• What you will do
Return the full set of entries below exactly, leaving every image out.

• Data for this exercise
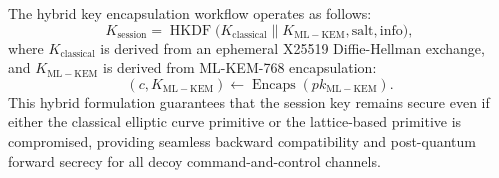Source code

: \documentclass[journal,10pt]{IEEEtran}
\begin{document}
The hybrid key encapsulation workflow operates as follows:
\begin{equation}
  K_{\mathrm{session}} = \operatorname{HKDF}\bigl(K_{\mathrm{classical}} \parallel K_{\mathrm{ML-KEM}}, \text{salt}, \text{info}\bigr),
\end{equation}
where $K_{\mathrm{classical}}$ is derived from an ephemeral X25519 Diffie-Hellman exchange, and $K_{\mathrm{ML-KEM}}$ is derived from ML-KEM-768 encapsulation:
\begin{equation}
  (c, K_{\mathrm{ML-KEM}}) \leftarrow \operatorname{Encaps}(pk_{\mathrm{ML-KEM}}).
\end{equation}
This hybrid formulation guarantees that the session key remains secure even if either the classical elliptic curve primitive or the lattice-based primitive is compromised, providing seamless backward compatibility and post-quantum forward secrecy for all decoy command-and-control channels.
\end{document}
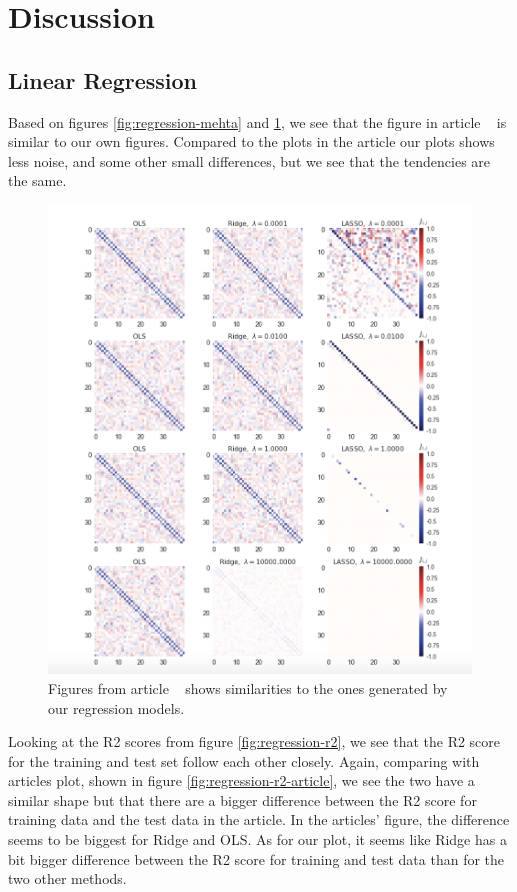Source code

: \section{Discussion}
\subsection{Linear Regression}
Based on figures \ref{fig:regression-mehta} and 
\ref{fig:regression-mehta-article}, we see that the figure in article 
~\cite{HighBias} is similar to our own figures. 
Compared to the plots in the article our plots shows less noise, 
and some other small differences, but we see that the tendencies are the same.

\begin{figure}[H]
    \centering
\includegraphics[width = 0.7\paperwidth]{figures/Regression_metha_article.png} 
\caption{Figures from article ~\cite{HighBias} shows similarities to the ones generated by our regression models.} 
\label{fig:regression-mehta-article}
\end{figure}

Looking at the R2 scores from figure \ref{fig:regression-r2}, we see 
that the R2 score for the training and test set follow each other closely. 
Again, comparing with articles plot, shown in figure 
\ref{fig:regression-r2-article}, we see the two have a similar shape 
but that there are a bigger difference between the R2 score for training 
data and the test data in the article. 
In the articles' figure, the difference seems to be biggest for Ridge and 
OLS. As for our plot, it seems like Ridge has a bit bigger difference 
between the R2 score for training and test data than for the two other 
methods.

• Written reply
Source code

: \documentclass[journal,10pt]{IEEEtran}
\begin{document}
The hybrid key encapsulation workflow operates as follows:
\begin{equation}
  K_{\mathrm{session}} = \operatorname{HKDF}\bigl(K_{\mathrm{classical}} \parallel K_{\mathrm{ML-KEM}}, \text{salt}, \text{info}\bigr),
\end{equation}
where $K_{\mathrm{classical}}$ is derived from an ephemeral X25519 Diffie-Hellman exchange, and $K_{\mathrm{ML-KEM}}$ is derived from ML-KEM-768 encapsulation:
\begin{equation}
  (c, K_{\mathrm{ML-KEM}}) \leftarrow \operatorname{Encaps}(pk_{\mathrm{ML-KEM}}).
\end{equation}
This hybrid formulation guarantees that the session key remains secure even if either the classical elliptic curve primitive or the lattice-based primitive is compromised, providing seamless backward compatibility and post-quantum forward secrecy for all decoy command-and-control channels.
\end{document}
Source code

: \section{Discussion}
\subsection{Linear Regression}
Based on figures \ref{fig:regression-mehta} and 
\ref{fig:regression-mehta-article}, we see that the figure in article 
~\cite{HighBias} is similar to our own figures. 
Compared to the plots in the article our plots shows less noise, 
and some other small differences, but we see that the tendencies are the same.

\begin{figure}[H]
    \centering
\includegraphics[width = 0.7\paperwidth]{figures/Regression_metha_article.png} 
\caption{Figures from article ~\cite{HighBias} shows similarities to the ones generated by our regression models.} 
\label{fig:regression-mehta-article}
\end{figure}

Looking at the R2 scores from figure \ref{fig:regression-r2}, we see 
that the R2 score for the training and test set follow each other closely. 
Again, comparing with articles plot, shown in figure 
\ref{fig:regression-r2-article}, we see the two have a similar shape 
but that there are a bigger difference between the R2 score for training 
data and the test data in the article. 
In the articles' figure, the difference seems to be biggest for Ridge and 
OLS. As for our plot, it seems like Ridge has a bit bigger difference 
between the R2 score for training and test data than for the two other 
methods.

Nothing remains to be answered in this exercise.